Task instructions:
The expected output is every record below, transcribed exactly, with the pictures left out.

(Stored data)
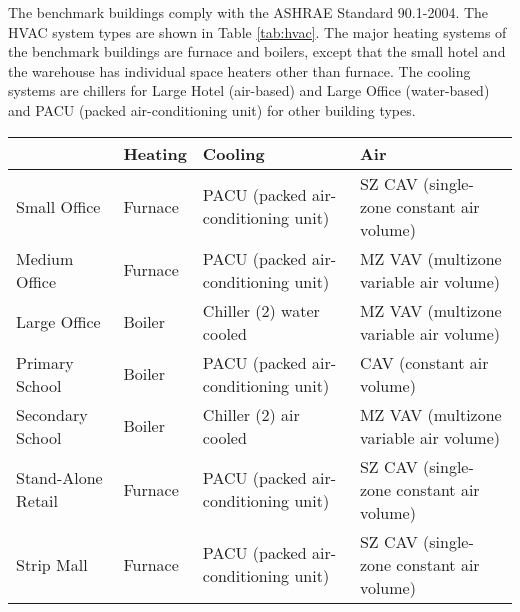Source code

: \documentclass[hidelinks,12pt]{article}
\newcommand{\tref}[1]{Table \ref{#1}}
\begin{document}
The benchmark buildings comply with the ASHRAE Standard 90.1-2004. The
HVAC system types are shown in \tref{tab:hvac}. The major heating
systems of the benchmark buildings are furnace and boilers, except
that the small hotel and the warehouse has individual space heaters
other than furnace. The cooling systems are chillers for Large Hotel
(air-based) and Large Office (water-based) and PACU (packed
air-conditioning unit) for other building types.~

\begin{table}[h!]
\centering
\scriptsize
\caption{Benchmark Building HVAC System}
\label{tab:hvac}
\begin{longtable}{l|p{3cm}|p{4cm}|p{4cm}}
  \hline
  & Heating                                & Cooling                                                                     & Air                                                     \\
  \hline
  \hline
  Small Office             & Furnace                                & PACU (packed air-conditioning unit)                                         & SZ CAV (single-zone constant air volume)                \\
  \hline
  Medium Office            & Furnace                                & PACU (packed air-conditioning unit)                                         & MZ VAV (multizone variable air volume)                  \\
  \hline
  Large Office             & Boiler                                 & Chiller (2) water cooled                                                    & MZ VAV (multizone variable air volume)                  \\
  \hline
  Primary School           & Boiler                                 & PACU (packed air-conditioning unit)                                         & CAV (constant air volume)                               \\
  \hline
  Secondary School         & Boiler                                 & Chiller (2) air cooled                                                      & MZ VAV (multizone variable air volume)                  \\
  \hline
  Stand-Alone Retail       & Furnace                                & PACU (packed air-conditioning unit)                                         & SZ CAV (single-zone constant air volume)                \\
  \hline
  Strip Mall               & Furnace                                & PACU (packed air-conditioning unit)                                         & SZ CAV (single-zone constant air volume)                \\

\end{longtable}
\end{table}
\end{document}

Written answer:
Source code

: \documentclass[hidelinks,12pt]{article}
\newcommand{\tref}[1]{Table \ref{#1}}
\begin{document}
The benchmark buildings comply with the ASHRAE Standard 90.1-2004. The
HVAC system types are shown in \tref{tab:hvac}. The major heating
systems of the benchmark buildings are furnace and boilers, except
that the small hotel and the warehouse has individual space heaters
other than furnace. The cooling systems are chillers for Large Hotel
(air-based) and Large Office (water-based) and PACU (packed
air-conditioning unit) for other building types.~

\begin{table}[h!]
\centering
\scriptsize
\caption{Benchmark Building HVAC System}
\label{tab:hvac}
\begin{longtable}{l|p{3cm}|p{4cm}|p{4cm}}
  \hline
  & Heating                                & Cooling                                                                     & Air                                                     \\
  \hline
  \hline
  Small Office             & Furnace                                & PACU (packed air-conditioning unit)                                         & SZ CAV (single-zone constant air volume)                \\
  \hline
  Medium Office            & Furnace                                & PACU (packed air-conditioning unit)                                         & MZ VAV (multizone variable air volume)                  \\
  \hline
  Large Office             & Boiler                                 & Chiller (2) water cooled                                                    & MZ VAV (multizone variable air volume)                  \\
  \hline
  Primary School           & Boiler                                 & PACU (packed air-conditioning unit)                                         & CAV (constant air volume)                               \\
  \hline
  Secondary School         & Boiler                                 & Chiller (2) air cooled                                                      & MZ VAV (multizone variable air volume)                  \\
  \hline
  Stand-Alone Retail       & Furnace                                & PACU (packed air-conditioning unit)                                         & SZ CAV (single-zone constant air volume)                \\
  \hline
  Strip Mall               & Furnace                                & PACU (packed air-conditioning unit)                                         & SZ CAV (single-zone constant air volume)                \\

\end{longtable}
\end{table}
\end{document}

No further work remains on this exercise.